The archaeological area of Ocriculum is located in the southern tip of Umbria, where the ancient Via Flaminia once crossed the river Tiber to enter Roman Umbria, the Sexta Regio (“6th Region”) of the division of Italy made by Augustus. Allied with Rome in 308 BC after the Battle of Mevania, Ocriculum played a strategic and commercial role as a border town between Umbria and Sabine territory and as a point of exchange between the fluvial and terrestrial roads along the Flaminian Way.

Coordinates: 42°24’40.6″N 12°28’01.5″

The original pre-Roman settlement dates back to the Early Iron Age and stood on a hill. It was destroyed during the Social war (91–88 BC) as the town sided with the Italics. At this time, the city was probably moved from the hill to the river plain, was reorganized and then inscribed in the tribus Arnensis. It later became a municipium and was assigned to Regio VI.

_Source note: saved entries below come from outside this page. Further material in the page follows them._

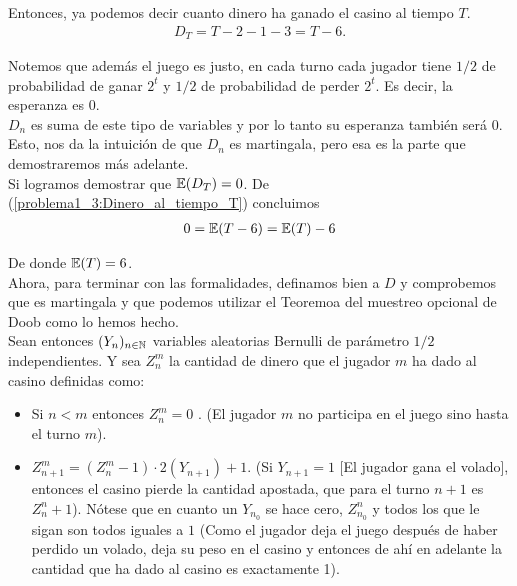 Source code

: 	Entonces, ya podemos decir cuanto dinero ha ganado el casino al tiempo $T$.
	\begin{align}\label{problema1_3:Dinero_al_tiempo_T}
		D_T = T-2 - 1 - 3 = T - 6. 
	\end{align}					   
   
	Notemos que además el juego es justo, en cada turno cada jugador tiene $1/2$ de probabilidad de
	ganar $2^t$ y $1/2$ de probabilidad de perder $2^t$. Es decir, la esperanza es $0$.\\
	
	$D_n$ es suma de este tipo de variables y por lo tanto su esperanza también será $0$.\\
   
	Esto, nos da la intuición de que $D_n$ es martingala, pero esa es la parte que demostraremos más adelante.\\
   
	Si logramos demostrar que $\mathbb{E}(D_T) = 0$. De (\ref{problema1_3:Dinero_al_tiempo_T}) concluimos
	\begin{align}
		0 = \mathbb{E}(T - 6) = \mathbb{E}(T) - 6
	\end{align}
	
	De donde $\mathbb{E}(T) = 6$.\\
	
	Ahora, para terminar con las formalidades, definamos bien a $D$ y comprobemos que es martingala y 
	que podemos utilizar el Teoremoa del muestreo opcional de Doob como lo hemos hecho.\\
	
	Sean entonces $(Y_n)_{n \in \mathbb{N}}$ variables aleatorias Bernulli de parámetro $1/2$ independientes.
	Y sea $Z_n^m$ la cantidad de dinero que el jugador $m$ ha dado al casino definidas como:
	
	\begin{itemize}
		\item 
			Si $n < m$ entonces $Z_n^m = 0$ . (El jugador $m$ no participa en el juego sino hasta el turno $m$).
		\item
			$Z_{n+1}^{m} = (Z_n^{m} - 1) \cdot 2(Y_{n+1}) + 1$. (Si $Y_{n + 1} = 1$ [El jugador gana el volado], entonces el casino
			pierde la cantidad apostada, que para el turno $n+1$ es $Z_n^n + 1$). Nótese que en cuanto un $Y_{n_0}$ se hace cero,
			$Z_{n_0}^{n}$ y todos los que le sigan son todos iguales a $1$ (Como el jugador deja el juego después de haber perdido
			un volado, deja su peso en el casino y entonces de ahí en adelante la cantidad que ha dado al casino es exactamente 1).
	\end{itemize}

The Flaminian Way and the river traffic on the Tiber allowed the city to flourish considerably in the Imperial Age and contributed significantly to the development of trade and the economy. Its river port, known as the “Porto dell’Olio” (Oil Port), was used until the end of the 18th century, mainly for shipping agricultural products and locally made handcrafts.

Ocriculum was famous for its landscape and surrounding nature’s beauty and was a vacation destination for some Roman patricians. Titus Annius Milo, a friend of Cicero and a prominent politician in the 1st century BC, had a villa in Ocriculum, as well as Pliny the Younger‘s mother-in-law Pompeia Celerina.

The city was destroyed between AD 569 and 605 during the Lombard invasion, and by the 13th century, the community had transferred itself back to its more defensible hilltop.

Jupiter of Otricoli.

Today the archaeological area of the ancient city of Ocriculum is one of the most important in Umbria, with its amphitheatre, baths, theatre, forum area, funerary monuments and other public buildings. Ocriculum was partly excavated in the 18th century by the Vatican under the patronage of Pope Pius VI. As a result, many finely crafted statues, including portraits of members of the Julio-Claudian family and of Jupiter and Venus, are on display in the galleries of the Vatican Museum. The octagonal mosaic pavement in the Sala Rotonda of the Vatican comes from Ocriculum. Other artefacts of great value are exhibited in the Otricoli Municipal Antiquarium.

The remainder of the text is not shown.